If you’re starting a business in Nashville, one of the most important tools you’ll need in managing your finances is your cash flow statement. This report details your cash position at any given time and shows how money goes in and out of your business.
The cash flow statement may be prepared monthly, quarterly, semi-annually, or annually, depending on how often you need it. Your accounting firm can do the report for you, but you can also do it on your own, especially if you use accounting software, such as QuickBooks. Ask your CPA for guidance on how to set up your software and virtual books so you get accurate financial statements every time.
Why do you need a cash flow statement?
A cash flow statement has several uses:
- Financial planning
Your cash flow statement tracks the inflow and outflow of cash and cash equivalents in your business. It shows cyclical payment times and reveals cash-related patterns, including the peak and ebb of your cash position. You might see, for example, that scheduled expenses, such as employees’ salaries and rent and utilities payments, typically precede receipt of your receivables, so you can prepare for the situation ahead of time.
The ideal scenario is, of course, to have more cash coming in than going out, and your cash flow statement will reveal if you are achieving this goal. If not, you can use the report to guide you in creating a strategy to improve your profitability and fluidity.
- Attracting investors
The cash flow statement is one of the financial statements that potential investors look at to determine your business’s financial standing and see how well you manage your cash position. The report will show where your business is getting money from, and where and how money is being spent.
- Getting a loan
If you apply for a business loan, creditors will look at your cash flow statement to evaluate your liquidity – that is, if you generally have sufficient cash on hand to finance your operations and pay off your debts.
What are the components of a cash flow statement?
Unlike an income statement, a cash flow statement does not include non-cash transactions like depreciation, so it is more reflective of your business’s actual cash position.
The basic components of a cash flow statement include:
- Cash from operating activities
This covers actual payments for the goods and services you provide or trade in, less the payments you make to keep your operations going, including salaries for your employees, rent and utilities, and payments to your suppliers.
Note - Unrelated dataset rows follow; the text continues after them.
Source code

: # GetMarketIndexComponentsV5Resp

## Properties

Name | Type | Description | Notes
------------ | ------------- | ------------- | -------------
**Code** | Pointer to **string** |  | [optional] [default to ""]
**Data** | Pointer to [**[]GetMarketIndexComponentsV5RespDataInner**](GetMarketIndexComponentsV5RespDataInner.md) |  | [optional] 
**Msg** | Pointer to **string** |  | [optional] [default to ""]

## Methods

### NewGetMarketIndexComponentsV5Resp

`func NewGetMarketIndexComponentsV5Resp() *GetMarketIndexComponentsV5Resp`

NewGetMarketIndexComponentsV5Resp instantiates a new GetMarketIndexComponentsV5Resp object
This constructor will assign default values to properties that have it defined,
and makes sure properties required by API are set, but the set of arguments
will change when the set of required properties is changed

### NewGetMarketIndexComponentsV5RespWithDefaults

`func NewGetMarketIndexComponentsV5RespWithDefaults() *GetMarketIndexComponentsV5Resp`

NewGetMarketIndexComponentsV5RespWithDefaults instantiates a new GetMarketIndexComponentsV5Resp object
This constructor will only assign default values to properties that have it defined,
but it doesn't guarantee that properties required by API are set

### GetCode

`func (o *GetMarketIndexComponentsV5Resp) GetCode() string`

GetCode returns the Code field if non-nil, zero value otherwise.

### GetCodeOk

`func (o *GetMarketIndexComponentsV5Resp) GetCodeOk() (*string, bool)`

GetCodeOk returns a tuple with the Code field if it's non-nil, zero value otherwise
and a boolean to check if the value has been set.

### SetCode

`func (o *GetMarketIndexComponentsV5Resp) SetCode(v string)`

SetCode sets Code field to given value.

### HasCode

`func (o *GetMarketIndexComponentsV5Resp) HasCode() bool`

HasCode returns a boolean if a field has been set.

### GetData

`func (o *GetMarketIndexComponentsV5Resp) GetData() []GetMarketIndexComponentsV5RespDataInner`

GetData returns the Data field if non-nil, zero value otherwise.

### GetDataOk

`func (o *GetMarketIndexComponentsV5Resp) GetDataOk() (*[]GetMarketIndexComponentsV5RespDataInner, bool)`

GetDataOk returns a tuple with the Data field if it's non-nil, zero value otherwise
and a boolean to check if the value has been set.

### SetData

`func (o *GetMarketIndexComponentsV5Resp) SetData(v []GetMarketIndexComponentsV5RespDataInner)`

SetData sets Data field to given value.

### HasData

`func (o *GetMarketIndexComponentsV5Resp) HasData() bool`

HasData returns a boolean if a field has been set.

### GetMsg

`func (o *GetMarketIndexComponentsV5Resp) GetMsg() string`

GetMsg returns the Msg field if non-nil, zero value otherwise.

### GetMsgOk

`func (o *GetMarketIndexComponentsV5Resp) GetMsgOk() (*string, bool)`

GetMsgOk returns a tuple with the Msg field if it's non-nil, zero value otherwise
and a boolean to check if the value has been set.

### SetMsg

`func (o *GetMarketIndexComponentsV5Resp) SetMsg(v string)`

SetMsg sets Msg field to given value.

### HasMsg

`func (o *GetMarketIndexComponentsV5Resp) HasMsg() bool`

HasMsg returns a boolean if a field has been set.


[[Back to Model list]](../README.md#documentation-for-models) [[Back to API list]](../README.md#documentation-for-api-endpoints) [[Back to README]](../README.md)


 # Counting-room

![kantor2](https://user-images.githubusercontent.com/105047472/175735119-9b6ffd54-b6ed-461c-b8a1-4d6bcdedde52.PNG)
- Cash from investing activities
This includes the money you receive from your company’s investment activities, such as loan and interest payments received, or payment from the sale of an asset. Cash-out activities like giving out a loan or purchasing new equipment, properties, or other assets, are also reflected in the cash flow statement.
- Cash from financing activities
This includes money that comes in through loans, payments for issued bonds or sold shares, and other sources of capital. Payment for shareholder dividends or loan capital amortizations are considered cash-out activities.